[EXERCISE DESCRIPTION] Search the entries for the word "install". Copy every line where it turns up.

[Stored entries]
****************************************

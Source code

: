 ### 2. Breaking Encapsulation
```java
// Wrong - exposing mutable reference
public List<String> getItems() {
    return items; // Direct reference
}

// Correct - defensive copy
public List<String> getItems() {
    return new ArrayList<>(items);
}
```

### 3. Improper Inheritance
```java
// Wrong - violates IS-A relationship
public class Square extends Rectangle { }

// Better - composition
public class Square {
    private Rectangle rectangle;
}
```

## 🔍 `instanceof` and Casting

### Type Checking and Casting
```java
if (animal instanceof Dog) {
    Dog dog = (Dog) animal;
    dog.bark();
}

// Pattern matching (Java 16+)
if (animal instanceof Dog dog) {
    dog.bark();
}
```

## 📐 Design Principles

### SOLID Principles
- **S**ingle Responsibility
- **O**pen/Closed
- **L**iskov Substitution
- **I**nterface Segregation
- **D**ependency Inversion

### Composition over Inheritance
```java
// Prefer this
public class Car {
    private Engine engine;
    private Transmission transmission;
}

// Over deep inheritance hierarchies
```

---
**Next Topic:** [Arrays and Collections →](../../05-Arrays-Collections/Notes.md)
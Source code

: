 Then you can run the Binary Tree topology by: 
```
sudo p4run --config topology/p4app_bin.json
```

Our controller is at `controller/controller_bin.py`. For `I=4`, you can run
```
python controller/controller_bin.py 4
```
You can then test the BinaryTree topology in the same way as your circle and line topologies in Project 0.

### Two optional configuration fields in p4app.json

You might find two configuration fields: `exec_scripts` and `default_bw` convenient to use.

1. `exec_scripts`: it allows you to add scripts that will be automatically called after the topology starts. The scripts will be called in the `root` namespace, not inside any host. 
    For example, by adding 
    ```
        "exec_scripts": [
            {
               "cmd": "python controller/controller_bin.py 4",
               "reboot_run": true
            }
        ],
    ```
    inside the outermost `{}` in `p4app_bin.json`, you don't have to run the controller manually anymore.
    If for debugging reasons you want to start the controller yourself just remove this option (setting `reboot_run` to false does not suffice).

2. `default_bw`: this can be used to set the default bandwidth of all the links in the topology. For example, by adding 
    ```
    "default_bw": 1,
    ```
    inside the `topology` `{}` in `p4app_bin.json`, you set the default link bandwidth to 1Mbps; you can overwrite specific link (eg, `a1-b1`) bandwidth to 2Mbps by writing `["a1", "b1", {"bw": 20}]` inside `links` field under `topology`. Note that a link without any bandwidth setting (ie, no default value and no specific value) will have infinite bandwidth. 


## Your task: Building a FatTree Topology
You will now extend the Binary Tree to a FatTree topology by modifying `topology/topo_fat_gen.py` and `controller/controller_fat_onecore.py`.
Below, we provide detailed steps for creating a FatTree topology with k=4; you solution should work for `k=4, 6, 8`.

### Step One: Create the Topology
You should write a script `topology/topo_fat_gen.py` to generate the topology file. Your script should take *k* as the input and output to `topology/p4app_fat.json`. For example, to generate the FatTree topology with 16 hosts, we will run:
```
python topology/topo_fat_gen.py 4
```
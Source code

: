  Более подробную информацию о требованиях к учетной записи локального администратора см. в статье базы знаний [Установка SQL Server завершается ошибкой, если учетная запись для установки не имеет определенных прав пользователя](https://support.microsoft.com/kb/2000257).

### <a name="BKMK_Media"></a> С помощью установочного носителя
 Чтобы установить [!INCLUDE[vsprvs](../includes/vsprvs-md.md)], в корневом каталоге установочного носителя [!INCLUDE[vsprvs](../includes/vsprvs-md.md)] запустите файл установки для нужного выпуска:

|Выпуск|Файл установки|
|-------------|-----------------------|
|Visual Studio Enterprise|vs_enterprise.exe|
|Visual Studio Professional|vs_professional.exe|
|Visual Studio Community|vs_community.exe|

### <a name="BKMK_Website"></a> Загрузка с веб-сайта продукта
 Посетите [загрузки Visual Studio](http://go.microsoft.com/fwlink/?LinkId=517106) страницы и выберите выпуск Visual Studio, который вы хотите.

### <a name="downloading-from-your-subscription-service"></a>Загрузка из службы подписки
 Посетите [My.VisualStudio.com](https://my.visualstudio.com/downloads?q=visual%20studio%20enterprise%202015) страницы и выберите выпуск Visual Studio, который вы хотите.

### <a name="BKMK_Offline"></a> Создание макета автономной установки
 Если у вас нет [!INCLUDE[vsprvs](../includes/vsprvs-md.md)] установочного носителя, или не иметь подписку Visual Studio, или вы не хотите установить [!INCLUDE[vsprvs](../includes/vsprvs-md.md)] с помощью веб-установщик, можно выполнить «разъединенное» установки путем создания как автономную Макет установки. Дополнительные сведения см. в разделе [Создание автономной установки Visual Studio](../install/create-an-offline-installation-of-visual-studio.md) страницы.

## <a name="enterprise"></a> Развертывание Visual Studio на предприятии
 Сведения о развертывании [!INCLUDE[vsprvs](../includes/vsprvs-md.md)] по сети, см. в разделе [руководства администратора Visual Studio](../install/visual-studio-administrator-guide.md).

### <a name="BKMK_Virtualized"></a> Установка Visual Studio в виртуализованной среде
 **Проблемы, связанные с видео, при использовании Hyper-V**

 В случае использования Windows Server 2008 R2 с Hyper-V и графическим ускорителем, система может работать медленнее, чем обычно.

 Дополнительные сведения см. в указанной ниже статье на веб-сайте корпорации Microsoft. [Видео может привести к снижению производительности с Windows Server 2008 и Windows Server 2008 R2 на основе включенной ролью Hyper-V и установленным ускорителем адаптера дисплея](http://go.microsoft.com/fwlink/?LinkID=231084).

****************************************

[TASK RESULT]
 Если у вас нет [!INCLUDE[vsprvs](../includes/vsprvs-md.md)] установочного носителя, или не иметь подписку Visual Studio, или вы не хотите установить [!INCLUDE[vsprvs](../includes/vsprvs-md.md)] с помощью веб-установщик, можно выполнить «разъединенное» установки путем создания как автономную Макет установки. Дополнительные сведения см. в разделе [Создание автономной установки Visual Studio](../install/create-an-offline-installation-of-visual-studio.md) страницы.
 Сведения о развертывании [!INCLUDE[vsprvs](../includes/vsprvs-md.md)] по сети, см. в разделе [руководства администратора Visual Studio](../install/visual-studio-administrator-guide.md).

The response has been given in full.